La revue a explicitement le projet de réinterroger les concepts face à une clinique dont les expressions, les figures se sont modifiées. Ainsi, après avoir rappelé combien la psychanalyse a radicalement modifié notre compréhension des pratiques sexuelles dites déviantes, Joël Dor appelle à revisiter la pertinence de concepts tels que, par exemple, la bisexualité psychique ou l’identité sexuelle. Cette incitation au travail est faite à partir d’une clinique des néosexualités (à laquelle répond Joyce Mc Dougall) ou du transsexualisme (voir la contribution d’H. Frignet).

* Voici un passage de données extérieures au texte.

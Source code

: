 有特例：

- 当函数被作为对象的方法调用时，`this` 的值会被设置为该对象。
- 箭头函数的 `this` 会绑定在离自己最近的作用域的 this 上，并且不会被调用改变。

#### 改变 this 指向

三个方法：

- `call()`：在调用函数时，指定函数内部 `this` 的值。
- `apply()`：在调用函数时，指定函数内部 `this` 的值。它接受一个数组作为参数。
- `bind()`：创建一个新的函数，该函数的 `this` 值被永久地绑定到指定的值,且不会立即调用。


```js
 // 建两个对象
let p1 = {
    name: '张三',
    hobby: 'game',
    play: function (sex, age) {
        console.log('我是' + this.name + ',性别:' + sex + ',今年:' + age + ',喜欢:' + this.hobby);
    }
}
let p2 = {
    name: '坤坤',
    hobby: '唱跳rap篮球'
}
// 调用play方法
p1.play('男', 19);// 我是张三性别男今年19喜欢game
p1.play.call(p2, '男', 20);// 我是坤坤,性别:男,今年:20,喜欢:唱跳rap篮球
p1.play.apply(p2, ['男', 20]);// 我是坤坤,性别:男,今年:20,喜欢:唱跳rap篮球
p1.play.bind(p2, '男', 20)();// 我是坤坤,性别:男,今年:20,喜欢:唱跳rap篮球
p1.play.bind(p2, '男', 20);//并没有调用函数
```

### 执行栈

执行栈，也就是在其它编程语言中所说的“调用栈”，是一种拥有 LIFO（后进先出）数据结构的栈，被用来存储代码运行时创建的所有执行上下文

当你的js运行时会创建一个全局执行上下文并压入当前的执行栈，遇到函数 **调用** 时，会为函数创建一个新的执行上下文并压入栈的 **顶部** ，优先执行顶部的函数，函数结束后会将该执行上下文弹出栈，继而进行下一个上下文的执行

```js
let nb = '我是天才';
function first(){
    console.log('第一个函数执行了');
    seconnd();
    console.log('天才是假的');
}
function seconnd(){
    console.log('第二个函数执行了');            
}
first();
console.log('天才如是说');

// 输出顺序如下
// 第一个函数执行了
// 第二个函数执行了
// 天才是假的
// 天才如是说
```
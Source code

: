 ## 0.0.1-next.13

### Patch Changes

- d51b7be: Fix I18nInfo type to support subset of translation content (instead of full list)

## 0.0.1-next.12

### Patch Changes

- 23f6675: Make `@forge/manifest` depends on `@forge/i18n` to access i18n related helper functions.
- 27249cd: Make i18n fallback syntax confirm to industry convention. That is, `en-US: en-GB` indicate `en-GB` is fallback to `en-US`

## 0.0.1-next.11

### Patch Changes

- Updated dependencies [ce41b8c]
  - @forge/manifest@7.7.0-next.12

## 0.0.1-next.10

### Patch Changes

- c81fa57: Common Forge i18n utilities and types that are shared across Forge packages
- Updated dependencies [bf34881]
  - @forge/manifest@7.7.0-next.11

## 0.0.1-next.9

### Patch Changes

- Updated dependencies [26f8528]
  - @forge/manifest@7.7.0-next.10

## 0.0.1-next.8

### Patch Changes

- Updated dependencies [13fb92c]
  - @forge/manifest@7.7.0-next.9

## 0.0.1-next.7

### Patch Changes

André Green s’interroge sur une reformulation d’une théorie du sexuel ; Michel Tort questionne la fonction paternelle identifiée par la psychanalyse « au ressort psychique de la loi qui assure l’institution du sujet ».
Précédant les comptes rendus d’ouvrages qui conclut la revue, on lira avec plaisir deux inédits de Maud Mannoni qui témoignent, sous des éclairages différents, du trajet de la fondatrice de Bonneuil.
Si toutes les thématiques et auteurs de ce numéro n’ont pu être nommés ici, on a tenté de montrer combien cette nouvelle revue tenait ses promesses en matière d’ouverture et de débat, de remise en question et de réélaboration.
(1) S. Freud, « Entretien avec Charles Baudoin », in Charles Baudoin, Y a-t-il une science de l’âme ?, Fayard, 1957, p. 50.
(2) P. L. Assoun, L’Entendement freudien Logos et Ananké, Paris, Gallimard, 1984, p. 15.